(Beginning of Material to process)

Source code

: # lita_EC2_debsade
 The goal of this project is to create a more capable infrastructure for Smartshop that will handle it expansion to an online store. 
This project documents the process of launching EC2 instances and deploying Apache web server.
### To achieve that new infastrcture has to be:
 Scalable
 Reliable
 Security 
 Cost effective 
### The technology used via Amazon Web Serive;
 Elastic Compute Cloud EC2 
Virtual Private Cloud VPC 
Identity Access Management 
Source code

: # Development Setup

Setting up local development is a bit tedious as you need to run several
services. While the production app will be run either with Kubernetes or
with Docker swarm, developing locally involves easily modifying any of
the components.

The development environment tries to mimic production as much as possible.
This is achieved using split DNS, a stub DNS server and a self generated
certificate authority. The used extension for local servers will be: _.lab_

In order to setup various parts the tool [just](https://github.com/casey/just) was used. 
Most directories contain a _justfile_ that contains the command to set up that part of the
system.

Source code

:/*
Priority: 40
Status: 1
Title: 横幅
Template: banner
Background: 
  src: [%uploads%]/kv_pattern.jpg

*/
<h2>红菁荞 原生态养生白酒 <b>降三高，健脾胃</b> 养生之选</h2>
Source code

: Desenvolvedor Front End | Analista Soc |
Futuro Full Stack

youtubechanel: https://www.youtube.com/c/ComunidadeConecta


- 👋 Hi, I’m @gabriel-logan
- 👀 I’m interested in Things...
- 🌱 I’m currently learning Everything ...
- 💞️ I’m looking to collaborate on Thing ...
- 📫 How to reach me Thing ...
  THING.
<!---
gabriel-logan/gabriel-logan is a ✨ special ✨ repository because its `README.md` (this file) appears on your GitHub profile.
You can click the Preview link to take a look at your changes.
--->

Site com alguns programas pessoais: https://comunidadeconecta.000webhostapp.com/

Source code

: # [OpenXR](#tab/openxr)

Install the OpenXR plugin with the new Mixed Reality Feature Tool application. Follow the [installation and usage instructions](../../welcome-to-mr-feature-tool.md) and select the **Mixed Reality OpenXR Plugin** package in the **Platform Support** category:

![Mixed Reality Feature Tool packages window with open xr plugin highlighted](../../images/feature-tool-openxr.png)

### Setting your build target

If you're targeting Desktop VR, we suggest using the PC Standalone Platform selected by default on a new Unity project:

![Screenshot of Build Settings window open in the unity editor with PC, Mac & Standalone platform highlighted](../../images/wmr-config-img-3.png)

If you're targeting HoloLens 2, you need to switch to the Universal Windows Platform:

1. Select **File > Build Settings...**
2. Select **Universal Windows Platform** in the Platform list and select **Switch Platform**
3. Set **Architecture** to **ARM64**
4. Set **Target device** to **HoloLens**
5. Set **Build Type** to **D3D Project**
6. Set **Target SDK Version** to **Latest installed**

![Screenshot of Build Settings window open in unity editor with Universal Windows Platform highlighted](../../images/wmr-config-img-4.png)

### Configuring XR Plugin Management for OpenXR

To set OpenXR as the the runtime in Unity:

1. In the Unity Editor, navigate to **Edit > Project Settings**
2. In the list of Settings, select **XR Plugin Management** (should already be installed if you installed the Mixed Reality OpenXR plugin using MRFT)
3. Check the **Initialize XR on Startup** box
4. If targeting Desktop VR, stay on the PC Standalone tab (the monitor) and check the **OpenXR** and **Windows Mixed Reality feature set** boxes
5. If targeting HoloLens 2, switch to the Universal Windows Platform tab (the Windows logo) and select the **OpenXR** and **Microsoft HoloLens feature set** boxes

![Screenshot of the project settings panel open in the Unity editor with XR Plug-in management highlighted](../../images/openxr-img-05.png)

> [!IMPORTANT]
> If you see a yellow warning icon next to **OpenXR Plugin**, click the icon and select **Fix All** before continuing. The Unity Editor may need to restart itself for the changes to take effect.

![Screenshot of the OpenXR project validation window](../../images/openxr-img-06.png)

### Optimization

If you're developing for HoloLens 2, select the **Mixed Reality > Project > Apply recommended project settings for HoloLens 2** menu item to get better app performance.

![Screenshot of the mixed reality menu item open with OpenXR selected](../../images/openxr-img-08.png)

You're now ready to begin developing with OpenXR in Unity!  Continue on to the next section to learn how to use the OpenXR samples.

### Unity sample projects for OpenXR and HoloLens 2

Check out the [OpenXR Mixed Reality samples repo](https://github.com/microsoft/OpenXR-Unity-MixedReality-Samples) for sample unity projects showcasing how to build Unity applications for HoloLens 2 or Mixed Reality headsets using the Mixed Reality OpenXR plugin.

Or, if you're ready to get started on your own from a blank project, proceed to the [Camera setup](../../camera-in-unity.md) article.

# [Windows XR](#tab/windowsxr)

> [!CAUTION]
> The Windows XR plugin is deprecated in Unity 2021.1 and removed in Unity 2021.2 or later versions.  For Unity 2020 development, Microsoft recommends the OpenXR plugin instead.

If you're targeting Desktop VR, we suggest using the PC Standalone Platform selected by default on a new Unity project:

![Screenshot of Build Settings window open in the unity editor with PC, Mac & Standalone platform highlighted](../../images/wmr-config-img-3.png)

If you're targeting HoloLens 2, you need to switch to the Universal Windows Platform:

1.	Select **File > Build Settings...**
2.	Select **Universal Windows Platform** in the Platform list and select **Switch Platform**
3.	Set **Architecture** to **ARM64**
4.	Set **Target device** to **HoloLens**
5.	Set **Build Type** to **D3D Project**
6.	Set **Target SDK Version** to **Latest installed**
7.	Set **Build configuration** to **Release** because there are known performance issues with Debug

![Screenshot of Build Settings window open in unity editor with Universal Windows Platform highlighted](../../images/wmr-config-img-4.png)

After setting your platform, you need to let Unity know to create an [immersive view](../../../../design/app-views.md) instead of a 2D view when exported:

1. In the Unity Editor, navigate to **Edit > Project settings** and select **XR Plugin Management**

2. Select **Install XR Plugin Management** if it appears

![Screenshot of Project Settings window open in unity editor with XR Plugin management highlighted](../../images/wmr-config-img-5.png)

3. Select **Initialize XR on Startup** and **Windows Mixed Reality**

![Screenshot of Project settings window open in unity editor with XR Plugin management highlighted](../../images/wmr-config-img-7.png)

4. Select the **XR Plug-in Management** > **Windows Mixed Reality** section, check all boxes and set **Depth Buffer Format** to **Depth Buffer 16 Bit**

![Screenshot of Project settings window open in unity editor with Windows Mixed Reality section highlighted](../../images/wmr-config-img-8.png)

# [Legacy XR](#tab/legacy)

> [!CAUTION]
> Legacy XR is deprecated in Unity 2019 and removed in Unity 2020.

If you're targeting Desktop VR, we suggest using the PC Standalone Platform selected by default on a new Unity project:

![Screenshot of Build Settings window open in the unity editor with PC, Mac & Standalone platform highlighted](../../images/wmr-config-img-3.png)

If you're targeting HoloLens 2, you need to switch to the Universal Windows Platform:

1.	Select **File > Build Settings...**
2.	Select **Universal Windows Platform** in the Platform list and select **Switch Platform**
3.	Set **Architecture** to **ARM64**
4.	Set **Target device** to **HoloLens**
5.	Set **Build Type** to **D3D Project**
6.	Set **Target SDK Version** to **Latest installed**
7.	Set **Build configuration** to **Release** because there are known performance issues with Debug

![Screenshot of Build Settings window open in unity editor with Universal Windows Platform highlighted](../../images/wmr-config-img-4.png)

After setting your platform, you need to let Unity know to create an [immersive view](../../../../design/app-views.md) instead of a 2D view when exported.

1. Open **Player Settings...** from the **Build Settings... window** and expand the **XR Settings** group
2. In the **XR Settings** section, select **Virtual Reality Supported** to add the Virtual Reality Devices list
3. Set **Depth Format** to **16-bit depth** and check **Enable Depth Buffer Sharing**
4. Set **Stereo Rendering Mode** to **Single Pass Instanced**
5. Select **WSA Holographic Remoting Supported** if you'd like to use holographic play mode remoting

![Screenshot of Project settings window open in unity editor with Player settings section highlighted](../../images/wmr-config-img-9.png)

(End of Material to process)

# Problem details
Wherever the word "take" appears in the entries above, copy that line.

# Task response
You can click the Preview link to take a look at your changes.
> If you see a yellow warning icon next to **OpenXR Plugin**, click the icon and select **Fix All** before continuing. The Unity Editor may need to restart itself for the changes to take effect.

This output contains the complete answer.